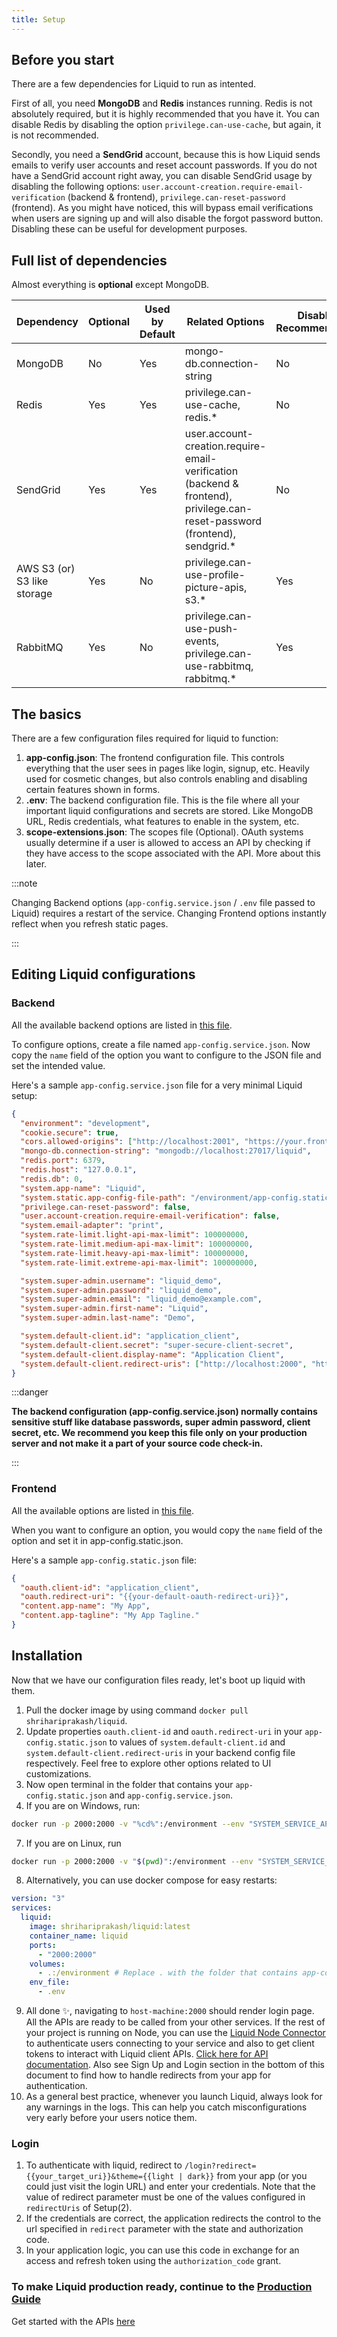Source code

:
 ```yaml
---
title: Setup
---
```


## Before you start

There are a few dependencies for Liquid to run as intented.

First of all, you need **MongoDB** and **Redis** instances running. Redis is not absolutely required, but it is highly recommended that you have it. You can disable Redis by disabling the option `privilege.can-use-cache`, but again, it is not recommended.

Secondly, you need a **SendGrid** account, because this is how Liquid sends emails to verify user accounts and reset account passwords. If you do not have a SendGrid account right away, you can disable SendGrid usage by disabling the following options: `user.account-creation.require-email-verification` (backend & frontend), `privilege.can-reset-password` (frontend). As you might have noticed, this will bypass email verifications when users are signing up and will also disable the forgot password button. Disabling these can be useful for development purposes.

## Full list of dependencies

Almost everything is **optional** except MongoDB.

| Dependency                  | Optional | Used by Default | Related Options                                                                                                             | Disable Recommended? |
| --------------------------- | -------- | --------------- | --------------------------------------------------------------------------------------------------------------------------- | -------------------- |
| MongoDB                     | No       | Yes             | mongo-db.connection-string                                                                                                  | No                   |
| Redis                       | Yes      | Yes             | privilege.can-use-cache, redis.\*                                                                                           | No                   |
| SendGrid                    | Yes      | Yes             | user.account-creation.require-email-verification (backend & frontend), privilege.can-reset-password (frontend), sendgrid.\* | No                   |
| AWS S3 (or) S3 like storage | Yes      | No              | privilege.can-use-profile-picture-apis, s3.\*                                                                               | Yes                  |
| RabbitMQ                    | Yes      | No              | privilege.can-use-push-events, privilege.can-use-rabbitmq, rabbitmq.\*                                                      | Yes                  |

## The basics

There are a few configuration files required for liquid to function:

1. **app-config.json**: The frontend configuration file. This controls everything that the user sees in pages like login, signup, etc. Heavily used for cosmetic changes, but also controls enabling and disabling certain features shown in forms.
2. **.env**: The backend configuration file. This is the file where all your important liquid configurations and secrets are stored. Like MongoDB URL, Redis credentials, what features to enable in the system, etc.
3. **scope-extensions.json**: The scopes file (Optional). OAuth systems usually determine if a user is allowed to access an API by checking if they have access to the scope associated with the API. More about this later.

:::note

Changing Backend options (`app-config.service.json` / `.env` file passed to Liquid) requires a restart of the service. Changing Frontend options instantly reflect when you refresh static pages.

:::

## Editing Liquid configurations

### Backend

All the available backend options are listed in [this file](https://github.com/shrihari-prakash/liquid/blob/main/src/service/configuration/options.json).

To configure options, create a file named `app-config.service.json`. Now copy the `name` field of the option you want to configure to the JSON file and set the intended value.

Here's a sample `app-config.service.json` file for a very minimal Liquid setup:

```json
{
  "environment": "development",
  "cookie.secure": true,
  "cors.allowed-origins": ["http://localhost:2001", "https://your.frontend.origin"],
  "mongo-db.connection-string": "mongodb://localhost:27017/liquid",
  "redis.port": 6379,
  "redis.host": "127.0.0.1",
  "redis.db": 0,
  "system.app-name": "Liquid",
  "system.static.app-config-file-path": "/environment/app-config.static.json",
  "privilege.can-reset-password": false,
  "user.account-creation.require-email-verification": false,
  "system.email-adapter": "print",
  "system.rate-limit.light-api-max-limit": 100000000,
  "system.rate-limit.medium-api-max-limit": 100000000,
  "system.rate-limit.heavy-api-max-limit": 100000000,
  "system.rate-limit.extreme-api-max-limit": 100000000,

  "system.super-admin.username": "liquid_demo",
  "system.super-admin.password": "liquid_demo",
  "system.super-admin.email": "liquid_demo@example.com",
  "system.super-admin.first-name": "Liquid",
  "system.super-admin.last-name": "Demo",

  "system.default-client.id": "application_client",
  "system.default-client.secret": "super-secure-client-secret",
  "system.default-client.display-name": "Application Client",
  "system.default-client.redirect-uris": ["http://localhost:2000", "http://localhost:2001"]
}

```

:::danger

**The backend configuration (app-config.service.json) normally contains sensitive stuff like database passwords, super admin password, client secret, etc. We recommend you keep this file only on your production server and not make it a part of your source code check-in.**

:::

### Frontend

All the available options are listed in [this file](https://github.com/shrihari-prakash/liquid/blob/main/src/public/configuration/options.json).

When you want to configure an option, you would copy the `name` field of the option and set it in app-config.static.json.

Here's a sample `app-config.static.json` file:

```json
{
  "oauth.client-id": "application_client",
  "oauth.redirect-uri": "{{your-default-oauth-redirect-uri}}",
  "content.app-name": "My App",
  "content.app-tagline": "My App Tagline."
}
```

## Installation

Now that we have our configuration files ready, let's boot up liquid with them.

1. Pull the docker image by using command `docker pull shrihariprakash/liquid`.
2. Update properties `oauth.client-id` and `oauth.redirect-uri` in your `app-config.static.json` to values of `system.default-client.id` and `system.default-client.redirect-uris` in your backend config file respectively. Feel free to explore other options related to UI customizations.
3. Now open terminal in the folder that contains your `app-config.static.json` and `app-config.service.json`.
4. If you are on Windows, run:

```bash
docker run -p 2000:2000 -v "%cd%":/environment --env "SYSTEM_SERVICE_APP_CONFIG_FILE_PATH=/environment/app-config.service.json" --name liquid -itd shrihariprakash/liquid:latest
```

7. If you are on Linux, run

```bash
docker run -p 2000:2000 -v "$(pwd)":/environment --env "SYSTEM_SERVICE_APP_CONFIG_FILE_PATH=/environment/app-config.service.json" --name liquid -itd shrihariprakash/liquid:latest
```

8. Alternatively, you can use docker compose for easy restarts:

```yaml
version: "3"
services:
  liquid:
    image: shrihariprakash/liquid:latest
    container_name: liquid
    ports:
      - "2000:2000"
    volumes:
      - .:/environment # Replace . with the folder that contains app-config.json and .env
    env_file:
      - .env
```

9. All done ✨, navigating to `host-machine:2000` should render login page. All the APIs are ready to be called from your other services. If the rest of your project is running on Node, you can use the [Liquid Node Connector](https://www.npmjs.com/package/liquid-node-connector) to authenticate users connecting to your service and also to get client tokens to interact with Liquid client APIs. [Click here for API documentation](/api-documentation/API-Documentation-OAuth-2.0). Also see Sign Up and Login section in the bottom of this document to find how to handle redirects from your app for authentication.
10. As a general best practice, whenever you launch Liquid, always look for any warnings in the logs. This can help you catch misconfigurations very early before your users notice them.

### Login

1. To authenticate with liquid, redirect to `/login?redirect={{your_target_uri}}&theme={{light | dark}}` from your app (or you could just visit the login URL) and enter your credentials. Note that the value of redirect parameter must be one of the values configured in `redirectUris` of Setup(2).
2. If the credentials are correct, the application redirects the control to the url specified in `redirect` parameter with the state and authorization code.
3. In your application logic, you can use this code in exchange for an access and refresh token using the `authorization_code` grant.

### To make Liquid production ready, continue to the [Production Guide](/Making-Liquid-Production-Ready)

Get started with the APIs [here](/api-documentation/API-Documentation-OAuth-2.0)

────

--- EXERCISE OBJECTIVE ---
Show all lines above holding "limit".

--- REPLY TO THE EXERCISE ---
  "system.rate-limit.light-api-max-limit": 100000000,
  "system.rate-limit.medium-api-max-limit": 100000000,
  "system.rate-limit.heavy-api-max-limit": 100000000,
  "system.rate-limit.extreme-api-max-limit": 100000000,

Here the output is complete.